You can prep all of the ingredients necessary for these six bowls in under 45 minutes. Keep them in the fridge and store all week!
Mix n’ Match Teriyaki Lunch Bowls
Makes 6 lunches
- 10 oz large raw shrimp, peeled and deveined
- 10 oz extra firm tofu
- 2 cups Teriyaki sauce
- 2 red bell peppers, sliced
- 2 yellow bell peppers, sliced
- 1 red onion, sliced
- 4 large carrots, diced
- 2 zucchini, diced
- 1 Tbsp olive oil
- 1 bunch romaine lettuce
- 1 package soba noodles
- 1 Tbsp sesame oil
- 2 Tbsp Miso paste
- Sesame seeds for garnish
- Coconut aminos for extra seasoning
- 2 16-oz mason jars
- 4 4-cup glass storage dish
- 2 7-cup glass storage dishes
- Preheat your oven to 400 degrees F.
- Put tofu in press, let liquid drain for 15 minutes. If you don’t have a tofu press, place the block of tofu on a plate and place another plate upside down on top. Top with a heavy book.

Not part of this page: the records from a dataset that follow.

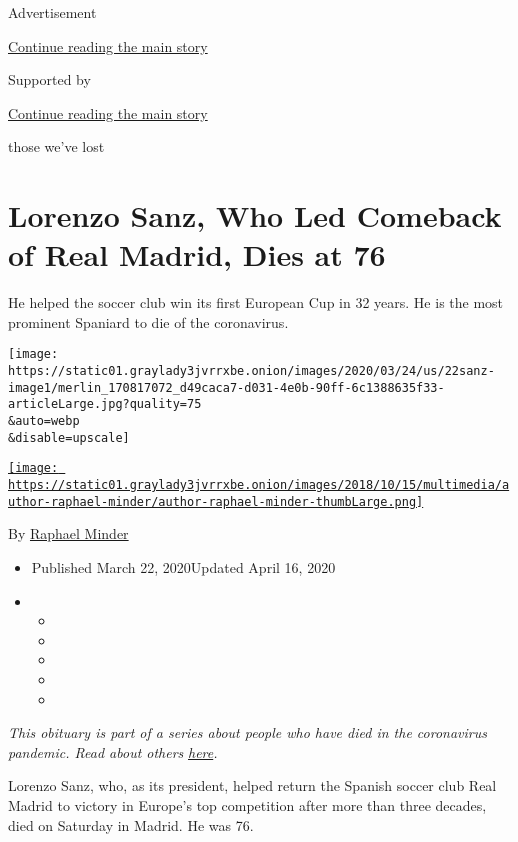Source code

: Advertisement

\protect\hyperlink{after-top}{Continue reading the main story}

Supported by

\protect\hyperlink{after-sponsor}{Continue reading the main story}

those we've lost

\hypertarget{lorenzo-sanz-who-led-comeback-of-real-madrid-dies-at-76}{%
\section{Lorenzo Sanz, Who Led Comeback of Real Madrid, Dies at
76}\label{lorenzo-sanz-who-led-comeback-of-real-madrid-dies-at-76}}

He helped the soccer club win its first European Cup in 32 years. He is
the most prominent Spaniard to die of the coronavirus.

\texttt{[image: https://static01.graylady3jvrrxbe.onion/images/2020/03/24/us/22sanz-image1/merlin\_170817072\_d49caca7-d031-4e0b-90ff-6c1388635f33-articleLarge.jpg?quality=75\\\&auto=webp\\\&disable=upscale]}

\href{https://www.nytimes3xbfgragh.onion/by/raphael-minder}{\texttt{[image: https://static01.graylady3jvrrxbe.onion/images/2018/10/15/multimedia/author-raphael-minder/author-raphael-minder-thumbLarge.png]}}

By \href{https://www.nytimes3xbfgragh.onion/by/raphael-minder}{Raphael
Minder}

\begin{itemize}
\item
  Published March 22, 2020Updated April 16, 2020
\item
  \begin{itemize}
  \item
  \item
  \item
  \item
  \item
  \end{itemize}
\end{itemize}

\emph{This obituary is part of a series about people who have died in
the coronavirus pandemic. Read about others}
\href{https://www.nytimes3xbfgragh.onion/series/people-who-have-died-of-the-coronavirus}{\emph{here}}\emph{.}

Lorenzo Sanz, who, as its president, helped return the Spanish soccer
club Real Madrid to victory in Europe's top competition after more than
three decades, died on Saturday in Madrid. He was 76.

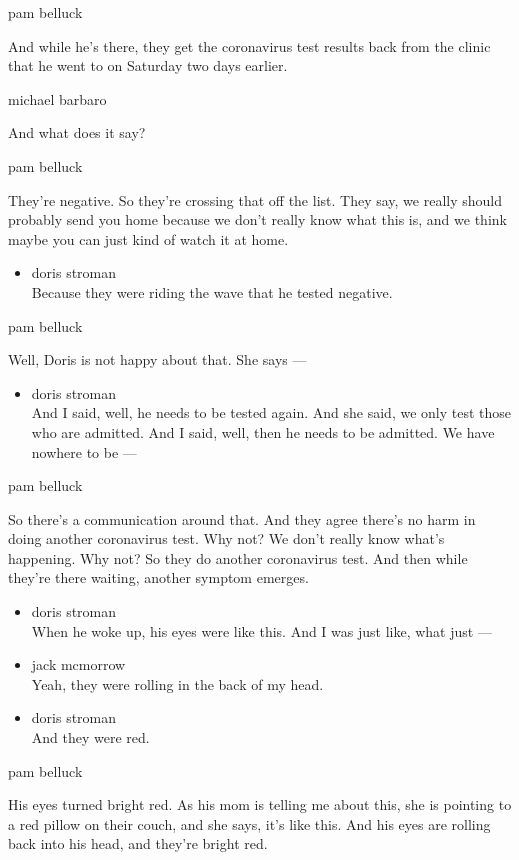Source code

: pam belluck

And while he's there, they get the coronavirus test results back from
the clinic that he went to on Saturday two days earlier.

michael barbaro

And what does it say?

pam belluck

They're negative. So they're crossing that off the list. They say, we
really should probably send you home because we don't really know what
this is, and we think maybe you can just kind of watch it at home.

\begin{itemize}
\tightlist
\item
  doris stroman\\
  Because they were riding the wave that he tested negative.
\end{itemize}

pam belluck

Well, Doris is not happy about that. She says ---

\begin{itemize}
\tightlist
\item
  doris stroman\\
  And I said, well, he needs to be tested again. And she said, we only
  test those who are admitted. And I said, well, then he needs to be
  admitted. We have nowhere to be ---
\end{itemize}

pam belluck

So there's a communication around that. And they agree there's no harm
in doing another coronavirus test. Why not? We don't really know what's
happening. Why not? So they do another coronavirus test. And then while
they're there waiting, another symptom emerges.

\begin{itemize}
\item
  doris stroman\\
  When he woke up, his eyes were like this. And I was just like, what
  just ---
\item
  jack mcmorrow\\
  Yeah, they were rolling in the back of my head.
\item
  doris stroman\\
  And they were red.
\end{itemize}

pam belluck

His eyes turned bright red. As his mom is telling me about this, she is
pointing to a red pillow on their couch, and she says, it's like this.
And his eyes are rolling back into his head, and they're bright red.

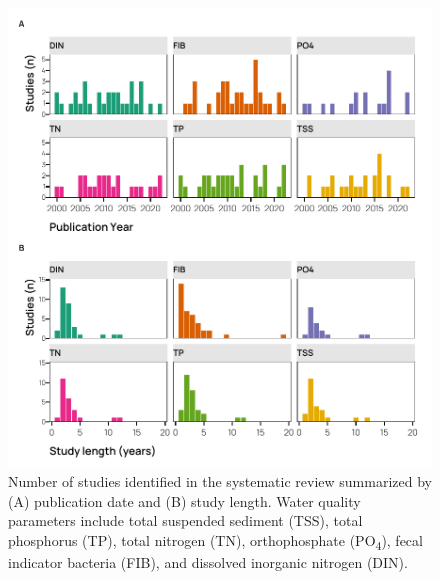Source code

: \documentclass[utf8]{FrontiersinHarvard}
\begin{document}
\begin{figure}
\includegraphics[width=1\linewidth,]{frontiers_submission_revision_01_files/figure-latex/fig3} \caption{Number of studies identified in the systematic review summarized by (A) publication date and (B) study length. Water quality parameters include total suspended sediment (TSS), total phosphorus (TP), total nitrogen (TN), orthophosphate (PO\textsubscript{4}), fecal indicator bacteria (FIB), and dissolved inorganic nitrogen (DIN).}\label{fig:fig3}
\end{figure}
\end{document}
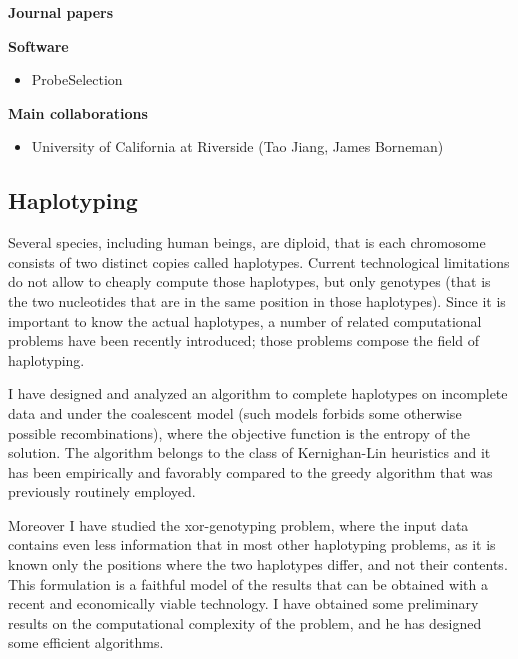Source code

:\documentclass[11pt,a4paper,roman]{moderncv}
\begin{document}
\textbf{Journal  papers}

\cite{DBLP:journals/bmcbi/RueggerVJB11}
\cite{valinskyAnalysisBacterialCommunity2002}
\cite{valinskyOligonucleotideFingerprintingRRNA2002}
\cite{bornemanProbeSelectionAlgorithms2001}

\textbf{Software}

\begin{itemize}
	\item
	      ProbeSelection
\end{itemize}


\textbf{Main collaborations}

\begin{itemize}
	\item
	      University of California at Riverside (Tao Jiang, James Borneman)
\end{itemize}

\subsection{Haplotyping}\label{haplotyping}

Several species, including human beings, are diploid, that is each
chromosome consists of two distinct copies called haplotypes. Current
technological limitations do not allow to cheaply compute those
haplotypes, but only genotypes (that is the two nucleotides that are in
the same position in those haplotypes). Since it is important to know
the actual haplotypes, a number of related computational problems have
been recently introduced; those problems compose the field of
haplotyping.

I have designed and analyzed an algorithm to complete haplotypes on
incomplete data and under the coalescent model (such models forbids some
otherwise possible recombinations), where the objective function is the
entropy of the solution. The algorithm belongs to the class of
Kernighan-Lin heuristics and it has been empirically and favorably
compared to the greedy algorithm that was previously routinely employed.

Moreover I have studied the xor-genotyping problem, where the input data
contains even less information that in most other haplotyping problems,
as it is known only the positions where the two haplotypes differ, and
not their contents. This formulation is a faithful model of the results
that can be obtained with a recent and economically viable technology.
I have obtained some preliminary results on the computational complexity
of the problem, and he has designed some efficient algorithms.
\end{document}
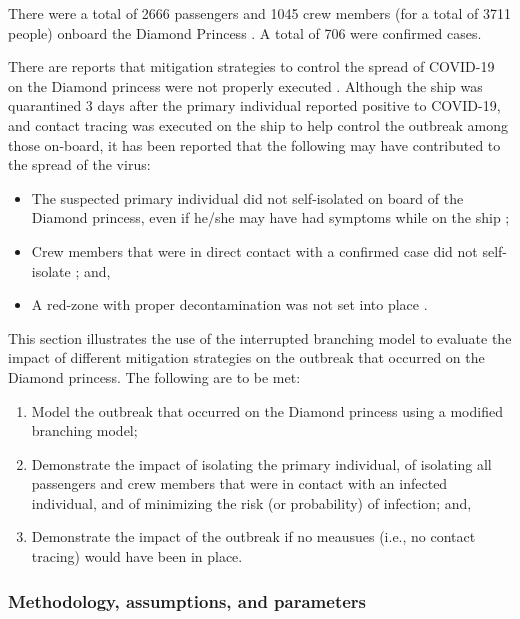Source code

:\documentclass[sr]{drdc-report}
\begin{document}
There were a total of 2666 passengers and 1045 crew members (for a total of 3711 people) onboard the Diamond Princess \cite{10..15585/mmwr..mm6912e3}. A total of 706 were confirmed cases.  

There are reports that mitigation strategies to control the spread of COVID-19 on the Diamond princess were not properly executed \cite{10..1002/jgf2..326}. Although the ship was quarantined 3 days after the primary individual reported positive to COVID-19, and contact tracing was executed on the ship to help control the outbreak among those on-board, it has been reported that the following may have contributed to the spread of the virus:

\begin{itemize} 
\item The suspected primary individual did not self-isolated on board of the Diamond princess, even if he/she may have had symptoms while on the ship \cite{news_patient_zero}\cite{10..1016/j..ijid..2020..02..033};
\item Crew members that were in direct contact with a confirmed case did not self-isolate \cite{10..1002/jgf2..326} \cite{10..15585/mmwr..mm6912e3}; and,
\item A red-zone with proper decontamination was not set into place \cite{10..1002/jgf2..326}. 
\end{itemize}	
 
This section illustrates the use of the interrupted branching model to evaluate the impact of different mitigation strategies on the outbreak that occurred on the Diamond princess. The following are to be met:

\begin{enumerate}
\item Model the outbreak that occurred on the Diamond princess using a modified branching model;
\item Demonstrate the impact of isolating the primary individual, of isolating all passengers and crew members that were in contact with an infected individual, and of minimizing the risk (or probability) of infection; and, 
\item Demonstrate the impact of the outbreak if no meausues (i.e., no contact tracing) would have been in place.
\end{enumerate}

\subsubsection{Methodology, assumptions, and parameters}
\end{document}
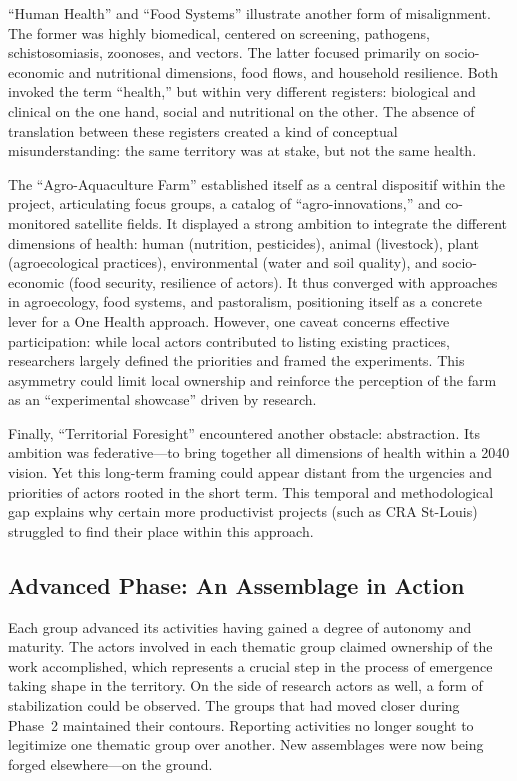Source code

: \documentclass{article}
\begin{document}
“Human Health” and “Food Systems” illustrate another form of misalignment. The former was highly biomedical, centered on screening, pathogens, schistosomiasis, zoonoses, and vectors. The latter focused primarily on socio-economic and nutritional dimensions, food flows, and household resilience. Both invoked the term “health,” but within very different registers: biological and clinical on the one hand, social and nutritional on the other. The absence of translation between these registers created a kind of conceptual misunderstanding: the same territory was at stake, but not the same health.  

The “Agro-Aquaculture Farm” established itself as a central dispositif within the project, articulating focus groups, a catalog of “agro-innovations,” and co-monitored satellite fields. It displayed a strong ambition to integrate the different dimensions of health: human (nutrition, pesticides), animal (livestock), plant (agroecological practices), environmental (water and soil quality), and socio-economic (food security, resilience of actors). It thus converged with approaches in agroecology, food systems, and pastoralism, positioning itself as a concrete lever for a One Health approach. However, one caveat concerns effective participation: while local actors contributed to listing existing practices, researchers largely defined the priorities and framed the experiments. This asymmetry could limit local ownership and reinforce the perception of the farm as an “experimental showcase” driven by research.  

Finally, “Territorial Foresight” encountered another obstacle: abstraction. Its ambition was federative—to bring together all dimensions of health within a 2040 vision. Yet this long-term framing could appear distant from the urgencies and priorities of actors rooted in the short term. This temporal and methodological gap explains why certain more productivist projects (such as CRA St-Louis) struggled to find their place within this approach.  

\subsection{Advanced Phase: An Assemblage in Action}\label{sec:phaseAgencements}

Each group advanced its activities having gained a degree of autonomy and maturity. The actors involved in each thematic group claimed ownership of the work accomplished, which represents a crucial step in the process of emergence taking shape in the territory. On the side of research actors as well, a form of stabilization could be observed. The groups that had moved closer during Phase~2 maintained their contours. Reporting activities no longer sought to legitimize one thematic group over another. New assemblages were now being forged elsewhere—on the ground.  
\end{document}
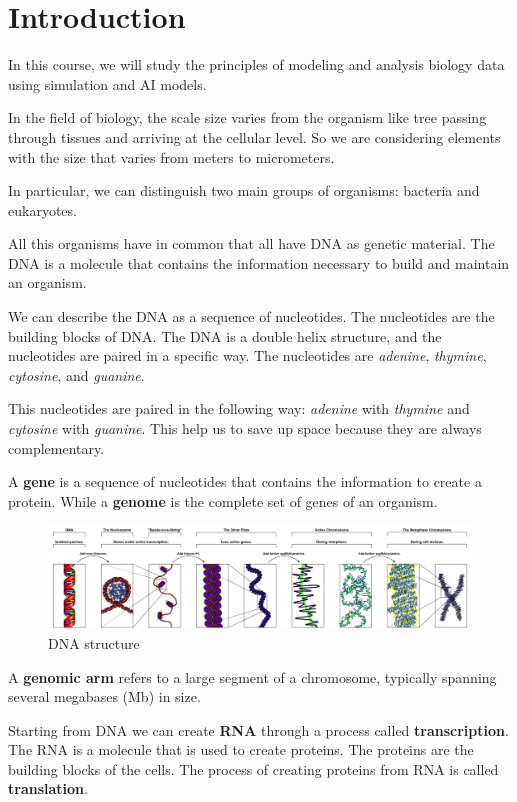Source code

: \chapter{Introduction}
In this course, we will study the principles of modeling and analysis biology
data using simulation and AI models.

In the field of biology, the scale size varies from the organism like tree passing
through tissues and arriving at the cellular level. So we are considering elements
with the size that varies from meters to micrometers.

In particular, we can distinguish two main groups of organisms: bacteria and eukaryotes.

All this organisms have in common that all have DNA as genetic material. The DNA is
a molecule that contains the information necessary to build and maintain an organism.

We can describe the DNA as a sequence of nucleotides. The nucleotides are the building
blocks of DNA. The DNA is a double helix structure, and the nucleotides are paired in
a specific way. The nucleotides are \textit{adenine}, \textit{thymine}, \textit{cytosine},
and \textit{guanine}.

This nucleotides are paired in the following way: \textit{adenine} with \textit{thymine}
and \textit{cytosine} with \textit{guanine}. This help us to save up space because
they are always complementary.

A \textbf{gene} is a sequence of nucleotides that contains the information to 
create a protein. While a \textbf{genome} is the complete set of genes of an organism.

\begin{figure}[!ht]
    \centering
    \includegraphics[width=\textwidth]{img/DNA.png}
    \caption{DNA structure}
    \label{fig:dna}
\end{figure}

A \textbf{genomic arm} refers to a large segment of a chromosome, typically 
spanning several megabases (Mb) in size.

Starting from DNA we can create \textbf{RNA} through a process called \textbf{transcription}.
The RNA is a molecule that is used to create proteins. The proteins are the building blocks
of the cells. The process of creating proteins from RNA is called \textbf{translation}.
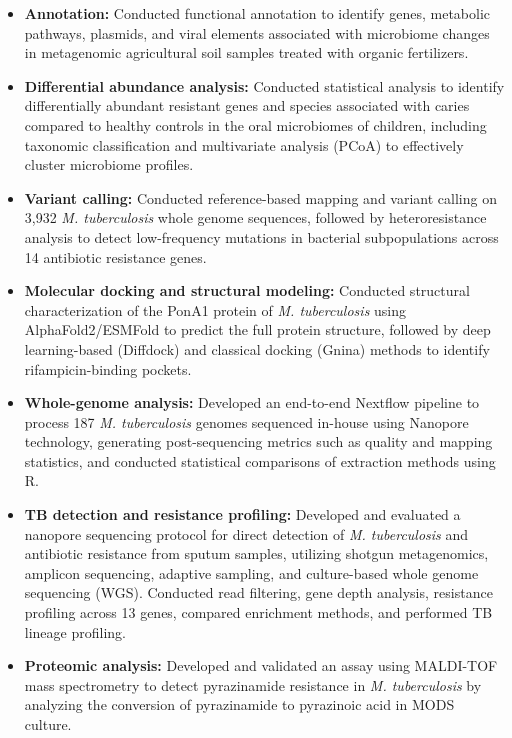 \documentclass[11pt,a4paper,sans]{moderncv}
\begin{document}
  \cventry{}{}
  {}{}{}
  {\begin{itemize}%
    \item \textbf{Annotation:} {\footnotesize Conducted functional annotation to identify genes, metabolic pathways, plasmids, and viral elements associated with microbiome changes in metagenomic agricultural soil samples treated with organic fertilizers.}
    \item \textbf{Differential abundance analysis:} {\footnotesize Conducted statistical analysis to identify differentially abundant resistant genes and species associated with caries compared to healthy controls in the oral microbiomes of children, including taxonomic classification and multivariate analysis (PCoA) to effectively cluster microbiome profiles.}
    \item \textbf{Variant calling:} {\footnotesize Conducted reference-based mapping and variant calling on 3,932 \textit{M. tuberculosis} whole genome sequences, followed by heteroresistance analysis to detect low-frequency mutations in bacterial subpopulations across 14 antibiotic resistance genes.}
    \item \textbf{Molecular docking and structural modeling:} {\footnotesize Conducted structural characterization of the PonA1 protein of \textit{M. tuberculosis} using AlphaFold2/ESMFold to predict the full protein structure, followed by deep learning-based (Diffdock) and classical docking (Gnina) methods to identify rifampicin-binding pockets.}
    \item \textbf{Whole-genome analysis:} {\footnotesize Developed an end-to-end Nextflow pipeline to process 187 \textit{M. tuberculosis} genomes sequenced in-house using Nanopore technology, generating post-sequencing metrics such as quality and mapping statistics, and conducted statistical comparisons of extraction methods using R.}
    \item \textbf{TB detection and resistance profiling:} {\footnotesize Developed and evaluated a nanopore sequencing protocol for direct detection of \textit{M. tuberculosis} and antibiotic resistance from sputum samples, utilizing shotgun metagenomics, amplicon sequencing, adaptive sampling, and culture-based whole genome sequencing (WGS). Conducted read filtering, gene depth analysis, resistance profiling across 13 genes, compared enrichment methods, and performed TB lineage profiling.}
    \item \textbf{Proteomic analysis:} {\footnotesize Developed and validated an assay using MALDI-TOF mass spectrometry to detect pyrazinamide resistance in \textit{M. tuberculosis} by analyzing the conversion of pyrazinamide to pyrazinoic acid in MODS culture.}

\end{itemize}}
\end{document}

- Once drained, dice the tofu into cubes. Place on a baking sheet and bake for 30 minutes. For extra non-stick baking, place a sheet of parchment paper underneath the tofu cubes.
- Toss the shrimp with ½ cup of the Teriyaki sauce. Place onto a wire-rimmed baking sheet and bake for 5-7 minutes, until the shrimp are pink.
- Toss the veggies with olive oil and place in a single layer on a large baking sheet. Roast for 15 minutes until soft.
- Wash and dry the romaine lettuce. Chop into small pieces and set aside.
- Cook the soba noodles according to package directions. Rinse with cool water and set aside.
- Place 1 Tbsp of miso paste into each mason jar. Add 2 cups of boiling water. Whisk well. Let cool and screw on the jar lids.
- Assemble the following meal combinations evenly in glass storage bowls:
- Soba noodles + veggies + tofu
- Soba noodles + veggies + shrimp
- Lettuce + veggies + tofu
- Lettuce + veggies + shrimp
- Soba noodles + veggies + tofu (Serve with one mason jar of miso broth)
- Soba noodles + veggies + shrimp (Serve with one mason jar of miso broth)
- Keep refrigerated until ready to eat. Warm the noodle bowls backup before eating. Eat the salad bowls cold. Heat both the miso broth and contents for the soup before eating.
- Top with additional teriyaki sauce as desired. Garnish with sesame seeds and coconut aminos for extra crunch and flavor!